Task statement:
If a line in the data below contains the word "setToggle", copy it out.

Collected data:
----------

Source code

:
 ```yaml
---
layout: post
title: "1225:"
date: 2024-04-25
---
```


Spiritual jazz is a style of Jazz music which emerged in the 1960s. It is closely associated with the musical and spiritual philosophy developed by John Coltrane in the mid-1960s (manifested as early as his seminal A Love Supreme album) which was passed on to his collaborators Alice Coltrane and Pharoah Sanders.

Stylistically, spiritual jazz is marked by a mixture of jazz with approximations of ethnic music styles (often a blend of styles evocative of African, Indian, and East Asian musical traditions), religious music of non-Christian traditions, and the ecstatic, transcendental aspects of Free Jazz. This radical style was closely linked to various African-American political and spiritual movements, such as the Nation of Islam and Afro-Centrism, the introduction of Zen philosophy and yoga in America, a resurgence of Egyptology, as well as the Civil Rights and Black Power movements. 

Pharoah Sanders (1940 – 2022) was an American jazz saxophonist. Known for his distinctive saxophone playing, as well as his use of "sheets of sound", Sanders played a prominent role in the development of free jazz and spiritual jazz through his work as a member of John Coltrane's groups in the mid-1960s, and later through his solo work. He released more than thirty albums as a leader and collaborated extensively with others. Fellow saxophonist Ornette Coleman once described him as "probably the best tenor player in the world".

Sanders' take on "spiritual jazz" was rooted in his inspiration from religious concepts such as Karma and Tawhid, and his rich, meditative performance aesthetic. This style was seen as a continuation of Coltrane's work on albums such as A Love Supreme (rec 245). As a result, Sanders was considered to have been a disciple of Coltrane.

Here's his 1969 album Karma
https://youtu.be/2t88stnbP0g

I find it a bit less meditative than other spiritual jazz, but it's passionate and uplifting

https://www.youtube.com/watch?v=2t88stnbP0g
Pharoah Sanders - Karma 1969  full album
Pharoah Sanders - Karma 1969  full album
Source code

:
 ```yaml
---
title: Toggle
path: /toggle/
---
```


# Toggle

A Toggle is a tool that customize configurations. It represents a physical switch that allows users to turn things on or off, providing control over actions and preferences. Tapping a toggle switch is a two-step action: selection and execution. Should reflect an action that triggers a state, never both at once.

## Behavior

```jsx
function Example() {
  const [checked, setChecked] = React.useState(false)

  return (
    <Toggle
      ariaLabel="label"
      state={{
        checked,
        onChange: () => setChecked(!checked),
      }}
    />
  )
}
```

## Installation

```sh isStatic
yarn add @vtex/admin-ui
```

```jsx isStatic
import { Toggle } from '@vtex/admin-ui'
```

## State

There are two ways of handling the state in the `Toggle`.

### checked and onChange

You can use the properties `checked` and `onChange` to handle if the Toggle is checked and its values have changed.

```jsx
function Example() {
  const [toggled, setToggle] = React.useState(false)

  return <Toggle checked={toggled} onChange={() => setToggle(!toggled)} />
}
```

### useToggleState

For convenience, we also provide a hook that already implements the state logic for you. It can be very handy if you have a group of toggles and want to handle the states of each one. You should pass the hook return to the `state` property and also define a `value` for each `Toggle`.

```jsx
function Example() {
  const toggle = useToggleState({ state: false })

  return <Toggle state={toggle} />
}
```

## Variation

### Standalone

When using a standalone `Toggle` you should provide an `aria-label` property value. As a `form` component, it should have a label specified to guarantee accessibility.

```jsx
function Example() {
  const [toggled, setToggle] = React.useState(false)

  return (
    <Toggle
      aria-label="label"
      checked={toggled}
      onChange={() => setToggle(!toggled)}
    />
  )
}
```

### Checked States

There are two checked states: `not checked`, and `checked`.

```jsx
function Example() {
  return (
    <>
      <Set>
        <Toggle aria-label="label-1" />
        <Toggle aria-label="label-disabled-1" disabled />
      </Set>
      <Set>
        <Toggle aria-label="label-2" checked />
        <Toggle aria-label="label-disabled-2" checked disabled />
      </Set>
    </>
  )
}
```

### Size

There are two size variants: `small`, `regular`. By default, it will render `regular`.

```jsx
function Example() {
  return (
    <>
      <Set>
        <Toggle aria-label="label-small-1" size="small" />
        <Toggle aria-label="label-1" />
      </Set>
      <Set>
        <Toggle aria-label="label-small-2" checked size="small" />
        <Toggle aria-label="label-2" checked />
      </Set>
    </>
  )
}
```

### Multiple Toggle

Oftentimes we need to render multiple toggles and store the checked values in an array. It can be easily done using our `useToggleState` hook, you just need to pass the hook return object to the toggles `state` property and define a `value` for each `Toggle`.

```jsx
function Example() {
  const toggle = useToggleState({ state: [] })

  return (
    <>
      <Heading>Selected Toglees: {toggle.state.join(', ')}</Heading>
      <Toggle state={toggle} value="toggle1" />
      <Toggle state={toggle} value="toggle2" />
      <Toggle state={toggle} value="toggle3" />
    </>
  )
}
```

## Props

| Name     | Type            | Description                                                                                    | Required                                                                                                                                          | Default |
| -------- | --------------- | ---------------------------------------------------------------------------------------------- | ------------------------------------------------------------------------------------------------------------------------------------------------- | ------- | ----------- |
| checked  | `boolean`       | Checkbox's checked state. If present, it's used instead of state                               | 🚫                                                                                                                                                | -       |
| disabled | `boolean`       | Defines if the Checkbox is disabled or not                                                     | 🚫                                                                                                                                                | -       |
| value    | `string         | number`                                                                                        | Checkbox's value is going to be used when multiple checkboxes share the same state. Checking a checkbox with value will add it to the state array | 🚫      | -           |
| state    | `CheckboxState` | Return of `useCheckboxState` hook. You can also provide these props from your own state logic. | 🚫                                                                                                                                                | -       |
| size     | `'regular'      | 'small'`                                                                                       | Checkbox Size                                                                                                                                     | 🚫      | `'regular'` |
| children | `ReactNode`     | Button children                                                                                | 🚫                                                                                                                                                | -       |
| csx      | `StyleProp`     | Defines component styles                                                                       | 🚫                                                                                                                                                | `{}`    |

----------

Result of this exercise:
  const [toggled, setToggle] = React.useState(false)
  return <Toggle checked={toggled} onChange={() => setToggle(!toggled)} />
  const [toggled, setToggle] = React.useState(false)
      onChange={() => setToggle(!toggled)}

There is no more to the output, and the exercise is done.